====== Raw data

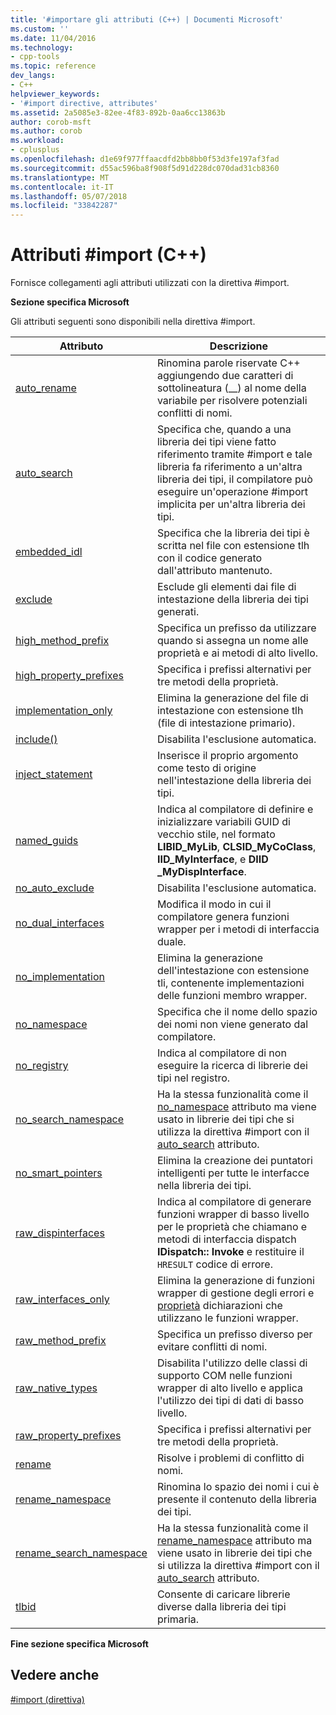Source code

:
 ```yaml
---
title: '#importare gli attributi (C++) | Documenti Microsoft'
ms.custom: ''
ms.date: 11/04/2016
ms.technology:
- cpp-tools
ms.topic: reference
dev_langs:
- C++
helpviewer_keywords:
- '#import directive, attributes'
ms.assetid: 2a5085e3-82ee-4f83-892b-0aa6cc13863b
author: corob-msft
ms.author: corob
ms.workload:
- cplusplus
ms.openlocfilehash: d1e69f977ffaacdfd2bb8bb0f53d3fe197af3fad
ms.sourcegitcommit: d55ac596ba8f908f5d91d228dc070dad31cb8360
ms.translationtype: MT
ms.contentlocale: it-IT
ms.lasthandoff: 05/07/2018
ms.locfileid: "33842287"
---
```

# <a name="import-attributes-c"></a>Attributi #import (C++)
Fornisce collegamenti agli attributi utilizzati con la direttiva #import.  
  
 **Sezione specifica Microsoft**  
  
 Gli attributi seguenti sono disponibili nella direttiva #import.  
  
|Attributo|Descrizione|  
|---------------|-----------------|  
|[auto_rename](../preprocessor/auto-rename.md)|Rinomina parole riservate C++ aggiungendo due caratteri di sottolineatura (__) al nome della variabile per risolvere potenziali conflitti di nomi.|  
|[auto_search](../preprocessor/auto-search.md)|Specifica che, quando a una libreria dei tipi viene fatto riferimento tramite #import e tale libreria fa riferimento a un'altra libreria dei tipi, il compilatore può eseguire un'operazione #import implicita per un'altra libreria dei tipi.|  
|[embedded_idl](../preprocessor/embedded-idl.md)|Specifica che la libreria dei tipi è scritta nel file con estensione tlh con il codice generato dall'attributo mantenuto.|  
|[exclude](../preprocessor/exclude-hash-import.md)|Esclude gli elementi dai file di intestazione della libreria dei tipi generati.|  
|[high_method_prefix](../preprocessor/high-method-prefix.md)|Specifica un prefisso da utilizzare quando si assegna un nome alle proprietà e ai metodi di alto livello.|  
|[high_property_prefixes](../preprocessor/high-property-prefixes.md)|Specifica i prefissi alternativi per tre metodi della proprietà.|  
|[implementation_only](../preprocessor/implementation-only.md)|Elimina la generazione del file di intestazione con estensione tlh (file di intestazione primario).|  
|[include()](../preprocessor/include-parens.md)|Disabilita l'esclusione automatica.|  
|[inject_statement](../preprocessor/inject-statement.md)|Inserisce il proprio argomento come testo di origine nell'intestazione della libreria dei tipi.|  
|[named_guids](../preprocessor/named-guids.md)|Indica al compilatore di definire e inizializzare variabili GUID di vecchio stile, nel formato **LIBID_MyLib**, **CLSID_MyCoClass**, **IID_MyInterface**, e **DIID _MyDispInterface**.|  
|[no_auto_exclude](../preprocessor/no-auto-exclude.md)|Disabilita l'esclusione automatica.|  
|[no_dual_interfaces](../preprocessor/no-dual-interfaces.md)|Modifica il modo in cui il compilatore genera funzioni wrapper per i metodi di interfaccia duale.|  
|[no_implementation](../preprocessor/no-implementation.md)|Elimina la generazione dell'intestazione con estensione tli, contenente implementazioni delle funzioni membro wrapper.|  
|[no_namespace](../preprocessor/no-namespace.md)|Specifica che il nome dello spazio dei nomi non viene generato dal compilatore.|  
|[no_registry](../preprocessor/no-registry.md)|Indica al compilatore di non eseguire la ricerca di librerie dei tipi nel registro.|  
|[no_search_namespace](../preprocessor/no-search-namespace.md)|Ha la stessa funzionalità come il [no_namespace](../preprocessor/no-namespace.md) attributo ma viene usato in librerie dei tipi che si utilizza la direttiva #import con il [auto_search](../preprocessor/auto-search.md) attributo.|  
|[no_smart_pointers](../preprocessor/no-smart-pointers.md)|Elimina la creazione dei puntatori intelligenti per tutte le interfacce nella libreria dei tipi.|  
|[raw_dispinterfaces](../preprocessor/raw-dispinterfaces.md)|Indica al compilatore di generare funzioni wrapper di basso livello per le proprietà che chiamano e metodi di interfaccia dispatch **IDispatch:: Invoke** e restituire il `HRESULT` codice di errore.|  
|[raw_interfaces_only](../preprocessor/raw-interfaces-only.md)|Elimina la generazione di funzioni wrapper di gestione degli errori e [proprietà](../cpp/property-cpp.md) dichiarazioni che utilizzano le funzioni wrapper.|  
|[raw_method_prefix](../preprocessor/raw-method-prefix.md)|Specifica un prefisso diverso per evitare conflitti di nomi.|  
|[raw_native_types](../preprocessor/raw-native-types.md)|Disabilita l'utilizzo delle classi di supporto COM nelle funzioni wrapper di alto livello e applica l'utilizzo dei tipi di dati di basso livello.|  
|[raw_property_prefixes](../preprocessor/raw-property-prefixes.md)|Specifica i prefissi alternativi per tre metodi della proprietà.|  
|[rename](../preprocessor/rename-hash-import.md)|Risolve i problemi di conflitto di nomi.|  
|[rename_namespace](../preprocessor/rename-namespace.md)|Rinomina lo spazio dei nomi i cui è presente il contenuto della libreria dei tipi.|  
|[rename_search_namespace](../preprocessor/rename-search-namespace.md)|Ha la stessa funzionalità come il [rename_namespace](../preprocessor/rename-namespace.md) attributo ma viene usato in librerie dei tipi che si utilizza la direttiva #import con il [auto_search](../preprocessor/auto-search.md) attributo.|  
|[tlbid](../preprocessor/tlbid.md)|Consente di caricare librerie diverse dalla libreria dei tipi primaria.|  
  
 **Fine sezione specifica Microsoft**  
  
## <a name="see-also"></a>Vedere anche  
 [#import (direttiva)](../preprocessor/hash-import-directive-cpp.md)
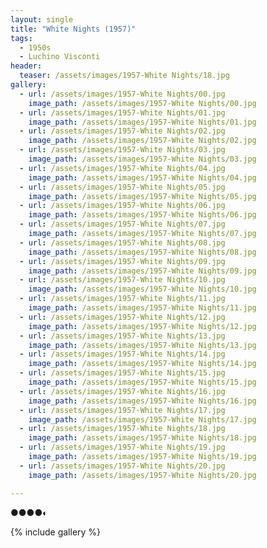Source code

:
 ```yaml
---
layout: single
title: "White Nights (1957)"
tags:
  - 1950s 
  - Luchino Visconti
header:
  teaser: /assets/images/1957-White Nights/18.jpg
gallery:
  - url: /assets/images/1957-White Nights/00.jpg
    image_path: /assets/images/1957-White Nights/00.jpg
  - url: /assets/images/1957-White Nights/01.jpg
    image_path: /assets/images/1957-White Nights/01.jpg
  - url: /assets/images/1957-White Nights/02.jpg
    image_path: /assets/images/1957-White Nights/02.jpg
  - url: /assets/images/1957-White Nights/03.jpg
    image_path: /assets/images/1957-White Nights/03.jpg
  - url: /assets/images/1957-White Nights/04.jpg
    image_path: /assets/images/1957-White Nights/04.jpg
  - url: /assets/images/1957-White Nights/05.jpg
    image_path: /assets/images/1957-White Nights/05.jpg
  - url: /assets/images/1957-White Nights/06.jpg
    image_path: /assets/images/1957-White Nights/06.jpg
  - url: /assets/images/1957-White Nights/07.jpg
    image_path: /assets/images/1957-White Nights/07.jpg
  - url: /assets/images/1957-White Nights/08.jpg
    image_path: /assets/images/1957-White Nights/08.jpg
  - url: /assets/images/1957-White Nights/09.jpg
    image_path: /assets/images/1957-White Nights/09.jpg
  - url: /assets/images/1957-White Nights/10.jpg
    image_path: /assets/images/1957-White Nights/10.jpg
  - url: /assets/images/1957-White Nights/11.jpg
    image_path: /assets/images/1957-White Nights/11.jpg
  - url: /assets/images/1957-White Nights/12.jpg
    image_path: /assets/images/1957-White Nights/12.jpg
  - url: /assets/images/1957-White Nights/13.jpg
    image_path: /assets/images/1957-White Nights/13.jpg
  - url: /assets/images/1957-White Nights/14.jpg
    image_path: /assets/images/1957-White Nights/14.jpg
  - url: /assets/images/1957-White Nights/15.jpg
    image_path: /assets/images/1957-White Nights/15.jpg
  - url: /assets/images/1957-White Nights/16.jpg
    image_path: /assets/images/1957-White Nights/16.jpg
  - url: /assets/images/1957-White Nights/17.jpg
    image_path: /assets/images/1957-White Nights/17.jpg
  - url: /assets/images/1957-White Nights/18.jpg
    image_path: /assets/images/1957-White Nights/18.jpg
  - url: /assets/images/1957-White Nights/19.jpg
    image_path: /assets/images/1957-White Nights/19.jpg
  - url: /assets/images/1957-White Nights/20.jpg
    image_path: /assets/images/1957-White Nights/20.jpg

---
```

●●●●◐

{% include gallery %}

============

Instructions for the task: Leave out all pictures and output each line exactly, from the top of the records through the line that holds "potenziali conflitti di nomi.|".

Answer to the problem:
Source code

:
 ```yaml
---
title: '#importare gli attributi (C++) | Documenti Microsoft'
ms.custom: ''
ms.date: 11/04/2016
ms.technology:
- cpp-tools
ms.topic: reference
dev_langs:
- C++
helpviewer_keywords:
- '#import directive, attributes'
ms.assetid: 2a5085e3-82ee-4f83-892b-0aa6cc13863b
author: corob-msft
ms.author: corob
ms.workload:
- cplusplus
ms.openlocfilehash: d1e69f977ffaacdfd2bb8bb0f53d3fe197af3fad
ms.sourcegitcommit: d55ac596ba8f908f5d91d228dc070dad31cb8360
ms.translationtype: MT
ms.contentlocale: it-IT
ms.lasthandoff: 05/07/2018
ms.locfileid: "33842287"
---
```

# <a name="import-attributes-c"></a>Attributi #import (C++)
Fornisce collegamenti agli attributi utilizzati con la direttiva #import.  
  
 **Sezione specifica Microsoft**  
  
 Gli attributi seguenti sono disponibili nella direttiva #import.  
  
|Attributo|Descrizione|  
|---------------|-----------------|  
|[auto_rename](../preprocessor/auto-rename.md)|Rinomina parole riservate C++ aggiungendo due caratteri di sottolineatura (__) al nome della variabile per risolvere potenziali conflitti di nomi.|  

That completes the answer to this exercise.